Four Ways to Effectively Manage Stress

The pandemic has added significant stress to many of our lives. Trying to balance working from home, online learning for your kids, and making time for your significant other can sometimes feel impossible. 

The old methods of dealing with stress just aren’t cutting it anymore. And when we don’t have an effective coping mechanism for stress, it can quickly become detrimental to your professional and personal relationships, not to mention your mental and physical wellbeing. 

It helps to alter the way you view stress. As opposed to seeing all stress as a negative, consider the fact that stress serves a natural, physiological purpose that can help us solve important problems and learn and grow from our experiences. Take a different approach by taking the time to understand your stress instead of trying to eliminate it completely. 

Stress can be used as an engine of personal growth and peak performance. And that’s exactly why Jan Ascher and Fleur Tonies of McKinsey & Company outline four ways to better understand and reframe how you manage stress in their article. 

Define Your Stress

Everyone experiences stress, but the stress you face is uniquely yours. Each person has their own stress triggers and it’s important to first identify what those are and then how that stress appears in your routine when it hits you. 

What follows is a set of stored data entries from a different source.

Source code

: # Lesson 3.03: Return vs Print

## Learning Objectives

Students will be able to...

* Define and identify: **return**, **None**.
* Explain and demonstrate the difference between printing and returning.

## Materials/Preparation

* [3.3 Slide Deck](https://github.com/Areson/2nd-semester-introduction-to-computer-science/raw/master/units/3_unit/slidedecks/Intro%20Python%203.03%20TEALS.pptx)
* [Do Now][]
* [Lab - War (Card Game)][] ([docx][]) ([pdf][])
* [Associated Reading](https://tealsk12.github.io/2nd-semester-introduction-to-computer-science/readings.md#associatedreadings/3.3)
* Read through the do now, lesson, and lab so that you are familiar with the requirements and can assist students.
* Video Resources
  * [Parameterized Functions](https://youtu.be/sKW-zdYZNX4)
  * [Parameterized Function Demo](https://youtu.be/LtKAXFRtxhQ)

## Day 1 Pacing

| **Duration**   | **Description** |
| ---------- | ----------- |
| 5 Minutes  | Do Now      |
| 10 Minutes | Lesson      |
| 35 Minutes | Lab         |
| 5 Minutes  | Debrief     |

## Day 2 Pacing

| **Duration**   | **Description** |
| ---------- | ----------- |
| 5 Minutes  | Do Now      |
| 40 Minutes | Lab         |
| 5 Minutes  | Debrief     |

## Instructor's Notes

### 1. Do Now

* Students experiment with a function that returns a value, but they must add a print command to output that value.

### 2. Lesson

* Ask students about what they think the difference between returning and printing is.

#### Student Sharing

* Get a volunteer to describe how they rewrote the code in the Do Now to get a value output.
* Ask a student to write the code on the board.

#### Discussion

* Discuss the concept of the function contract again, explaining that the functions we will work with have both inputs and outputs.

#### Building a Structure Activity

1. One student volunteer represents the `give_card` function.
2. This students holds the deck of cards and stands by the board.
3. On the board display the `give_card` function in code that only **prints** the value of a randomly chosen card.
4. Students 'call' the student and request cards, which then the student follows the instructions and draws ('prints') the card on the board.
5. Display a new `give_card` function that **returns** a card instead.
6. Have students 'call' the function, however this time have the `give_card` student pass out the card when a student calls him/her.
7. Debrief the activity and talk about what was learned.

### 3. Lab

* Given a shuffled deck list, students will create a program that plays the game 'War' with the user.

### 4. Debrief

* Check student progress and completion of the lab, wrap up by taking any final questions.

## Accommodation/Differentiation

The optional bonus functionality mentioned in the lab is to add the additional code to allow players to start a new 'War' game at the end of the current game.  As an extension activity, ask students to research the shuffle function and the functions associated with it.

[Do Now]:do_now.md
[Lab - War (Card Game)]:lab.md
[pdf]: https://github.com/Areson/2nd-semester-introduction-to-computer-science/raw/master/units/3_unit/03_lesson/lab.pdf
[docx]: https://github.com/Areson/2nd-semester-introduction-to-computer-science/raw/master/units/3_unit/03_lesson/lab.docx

To become more aware of your own stress, here are a couple of examples of questions you can ask yourself:

  • In a typical week, how often do you feel well rested? How often during the workday do you seek moments of recovery versus “powering through”?
  • Think of a recent time when you were surprised by something stressful at work. How did you react? In what ways did you focus on resources to help manage the stress? In what ways did you struggle? What would you do differently next time?

The better you become at locating and describing your stress, the more you will improve at harnessing the most effective stress response for you.

Make Time to Focus

Most of us are overworked and overtired, which makes it difficult to maintain focus. Working remotely has also made it more challenging to remain productive throughout the workday. To help combat this and reduce stress, block out a certain time frame of your day to be spent on deep work: no distractions, no cell phones on loud – just time to focus on the tasks at hand.

Another tip is to take a break from video meetings. Even though Zoom has likely become a normal part of your everyday work life since the pandemic, too many video conferences in a day can be extremely draining. If you have to spend most of your workday in virtual meetings, try turning off your camera for some of them so you can just focus on the spoken words.

Rest and Recover

If you never effectively recover from the stress of your day, you will carry it into the next one. Working from home poses difficulties when it comes to getting relief throughout the day because most people feel like they’re constantly “on the clock”. Organize micro-breaks while you’re working to give yourself a precious reset. Even a simple 5 minutes away from your screen a few times a day can make a huge difference in productivity and stress levels.

We all know the importance of quality sleep and daily exercise, so be sure to plan ahead and ensure you are giving your body the care it needs so you can function at your maximum capacity.

Alternate Between Focus and Recovery

Make the effort to learn how to effectively alternate between focus time and recovery time. Creating distinct transitions will help keep them separate in your brain, which will make it easier for you to access them when you need to. Your goal is to learn how to make focus and recovery something you can call on when you need it—a tangible, built-in part of your day.